BEGIN Material to process

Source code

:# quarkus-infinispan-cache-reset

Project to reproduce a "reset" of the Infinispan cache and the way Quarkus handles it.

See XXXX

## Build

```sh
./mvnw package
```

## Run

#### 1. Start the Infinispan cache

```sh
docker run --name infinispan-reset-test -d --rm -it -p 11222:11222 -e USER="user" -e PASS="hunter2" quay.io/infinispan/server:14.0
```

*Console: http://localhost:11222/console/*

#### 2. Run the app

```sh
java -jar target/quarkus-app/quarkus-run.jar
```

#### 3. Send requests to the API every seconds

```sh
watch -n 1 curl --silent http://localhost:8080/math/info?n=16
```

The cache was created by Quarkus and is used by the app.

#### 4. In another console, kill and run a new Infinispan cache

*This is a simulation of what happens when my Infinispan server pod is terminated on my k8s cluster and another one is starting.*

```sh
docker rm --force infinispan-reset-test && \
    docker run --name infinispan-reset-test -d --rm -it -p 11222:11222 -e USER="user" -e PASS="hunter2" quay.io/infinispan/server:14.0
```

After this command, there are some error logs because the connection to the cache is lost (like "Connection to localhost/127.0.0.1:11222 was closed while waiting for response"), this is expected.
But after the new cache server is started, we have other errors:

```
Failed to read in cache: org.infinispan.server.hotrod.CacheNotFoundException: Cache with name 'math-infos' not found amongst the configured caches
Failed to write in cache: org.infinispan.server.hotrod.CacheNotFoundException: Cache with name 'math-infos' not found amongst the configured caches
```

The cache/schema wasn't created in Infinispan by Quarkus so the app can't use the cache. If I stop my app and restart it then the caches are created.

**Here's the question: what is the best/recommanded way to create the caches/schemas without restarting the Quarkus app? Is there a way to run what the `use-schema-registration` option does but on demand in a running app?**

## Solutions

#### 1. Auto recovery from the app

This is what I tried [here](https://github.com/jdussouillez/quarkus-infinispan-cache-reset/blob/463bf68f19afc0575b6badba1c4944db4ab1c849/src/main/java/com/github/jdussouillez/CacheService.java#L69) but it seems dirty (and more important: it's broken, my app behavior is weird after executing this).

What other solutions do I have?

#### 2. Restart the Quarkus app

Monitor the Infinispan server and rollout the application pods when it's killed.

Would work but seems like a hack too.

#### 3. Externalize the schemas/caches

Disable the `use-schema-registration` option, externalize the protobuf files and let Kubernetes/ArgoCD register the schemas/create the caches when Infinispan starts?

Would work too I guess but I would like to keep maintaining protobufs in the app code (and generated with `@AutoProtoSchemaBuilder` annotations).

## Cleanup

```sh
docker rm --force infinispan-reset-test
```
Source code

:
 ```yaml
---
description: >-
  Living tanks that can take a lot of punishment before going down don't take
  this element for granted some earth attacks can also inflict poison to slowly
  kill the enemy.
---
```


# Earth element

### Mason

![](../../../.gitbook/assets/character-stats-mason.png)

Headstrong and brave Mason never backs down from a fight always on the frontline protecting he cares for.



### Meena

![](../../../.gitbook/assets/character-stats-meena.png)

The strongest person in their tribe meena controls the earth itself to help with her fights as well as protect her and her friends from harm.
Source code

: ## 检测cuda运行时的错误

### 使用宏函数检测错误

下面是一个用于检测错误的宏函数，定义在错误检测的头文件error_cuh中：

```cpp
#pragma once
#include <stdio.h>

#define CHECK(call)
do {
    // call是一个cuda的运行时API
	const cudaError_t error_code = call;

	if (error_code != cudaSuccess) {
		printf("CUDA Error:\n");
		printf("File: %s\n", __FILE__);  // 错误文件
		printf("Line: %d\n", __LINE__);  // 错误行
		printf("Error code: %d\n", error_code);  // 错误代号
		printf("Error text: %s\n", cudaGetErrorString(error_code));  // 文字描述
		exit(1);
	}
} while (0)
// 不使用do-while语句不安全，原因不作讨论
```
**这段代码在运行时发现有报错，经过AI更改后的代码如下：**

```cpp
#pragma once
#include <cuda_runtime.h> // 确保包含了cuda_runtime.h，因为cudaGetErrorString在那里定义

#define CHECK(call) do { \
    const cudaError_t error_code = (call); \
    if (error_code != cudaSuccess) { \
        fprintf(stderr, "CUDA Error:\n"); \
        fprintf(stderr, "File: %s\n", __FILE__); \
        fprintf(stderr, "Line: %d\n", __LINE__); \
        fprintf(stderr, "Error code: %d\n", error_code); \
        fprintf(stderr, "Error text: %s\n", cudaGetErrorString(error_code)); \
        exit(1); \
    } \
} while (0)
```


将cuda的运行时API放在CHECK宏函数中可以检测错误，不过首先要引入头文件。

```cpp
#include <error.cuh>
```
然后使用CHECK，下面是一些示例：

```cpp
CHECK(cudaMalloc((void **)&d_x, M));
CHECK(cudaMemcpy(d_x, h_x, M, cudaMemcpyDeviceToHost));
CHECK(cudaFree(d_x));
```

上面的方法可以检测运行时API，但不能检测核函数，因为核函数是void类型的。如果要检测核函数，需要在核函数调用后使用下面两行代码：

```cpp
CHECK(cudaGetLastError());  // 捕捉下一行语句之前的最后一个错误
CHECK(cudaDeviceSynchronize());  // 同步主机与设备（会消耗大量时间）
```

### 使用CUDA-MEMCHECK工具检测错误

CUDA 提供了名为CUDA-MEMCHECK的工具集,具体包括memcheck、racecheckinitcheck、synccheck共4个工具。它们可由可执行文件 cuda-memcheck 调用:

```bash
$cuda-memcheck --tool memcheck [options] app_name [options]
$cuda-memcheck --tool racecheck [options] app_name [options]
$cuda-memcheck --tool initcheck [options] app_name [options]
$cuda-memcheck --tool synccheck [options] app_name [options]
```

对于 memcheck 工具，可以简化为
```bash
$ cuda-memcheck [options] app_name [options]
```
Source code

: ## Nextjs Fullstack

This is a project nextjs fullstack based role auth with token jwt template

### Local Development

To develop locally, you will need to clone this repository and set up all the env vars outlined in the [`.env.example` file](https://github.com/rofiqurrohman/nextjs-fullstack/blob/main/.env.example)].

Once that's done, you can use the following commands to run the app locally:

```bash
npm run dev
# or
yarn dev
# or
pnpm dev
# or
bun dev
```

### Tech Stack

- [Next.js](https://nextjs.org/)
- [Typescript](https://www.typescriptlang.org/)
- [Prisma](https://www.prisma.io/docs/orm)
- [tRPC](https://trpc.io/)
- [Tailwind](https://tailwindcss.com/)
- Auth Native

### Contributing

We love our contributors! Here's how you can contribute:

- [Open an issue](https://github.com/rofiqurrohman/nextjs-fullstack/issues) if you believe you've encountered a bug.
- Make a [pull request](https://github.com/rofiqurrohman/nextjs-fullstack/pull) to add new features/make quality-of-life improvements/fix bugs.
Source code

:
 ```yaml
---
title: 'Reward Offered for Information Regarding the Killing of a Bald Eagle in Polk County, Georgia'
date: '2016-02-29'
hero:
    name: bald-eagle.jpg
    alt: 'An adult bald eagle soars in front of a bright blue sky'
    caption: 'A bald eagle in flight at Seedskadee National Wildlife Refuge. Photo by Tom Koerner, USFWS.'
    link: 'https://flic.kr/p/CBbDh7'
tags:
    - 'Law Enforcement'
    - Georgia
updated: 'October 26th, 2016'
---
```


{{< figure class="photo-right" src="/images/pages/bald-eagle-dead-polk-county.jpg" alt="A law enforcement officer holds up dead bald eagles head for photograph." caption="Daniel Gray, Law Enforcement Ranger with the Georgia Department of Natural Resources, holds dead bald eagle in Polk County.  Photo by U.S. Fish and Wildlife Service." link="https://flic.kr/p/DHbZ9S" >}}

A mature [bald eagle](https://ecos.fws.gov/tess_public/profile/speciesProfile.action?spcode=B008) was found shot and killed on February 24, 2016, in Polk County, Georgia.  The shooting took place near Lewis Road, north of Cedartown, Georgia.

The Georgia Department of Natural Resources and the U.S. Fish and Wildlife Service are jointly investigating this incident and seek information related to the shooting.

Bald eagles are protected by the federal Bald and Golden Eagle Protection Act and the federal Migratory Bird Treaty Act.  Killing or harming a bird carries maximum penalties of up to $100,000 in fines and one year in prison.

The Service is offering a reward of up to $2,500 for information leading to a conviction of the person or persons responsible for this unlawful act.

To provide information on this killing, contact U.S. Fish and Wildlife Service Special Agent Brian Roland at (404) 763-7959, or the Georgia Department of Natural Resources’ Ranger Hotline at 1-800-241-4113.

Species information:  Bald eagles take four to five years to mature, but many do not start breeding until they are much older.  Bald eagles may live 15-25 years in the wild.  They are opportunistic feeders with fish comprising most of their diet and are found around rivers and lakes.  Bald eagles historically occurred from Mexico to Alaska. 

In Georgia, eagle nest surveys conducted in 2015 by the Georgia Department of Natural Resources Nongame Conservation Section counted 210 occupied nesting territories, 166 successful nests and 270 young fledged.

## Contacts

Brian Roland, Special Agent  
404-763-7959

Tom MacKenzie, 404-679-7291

END Material to process

## Directions
Only a number is expected in response: how many lines of the records above include the word "Brian".

## Answer to the problem
2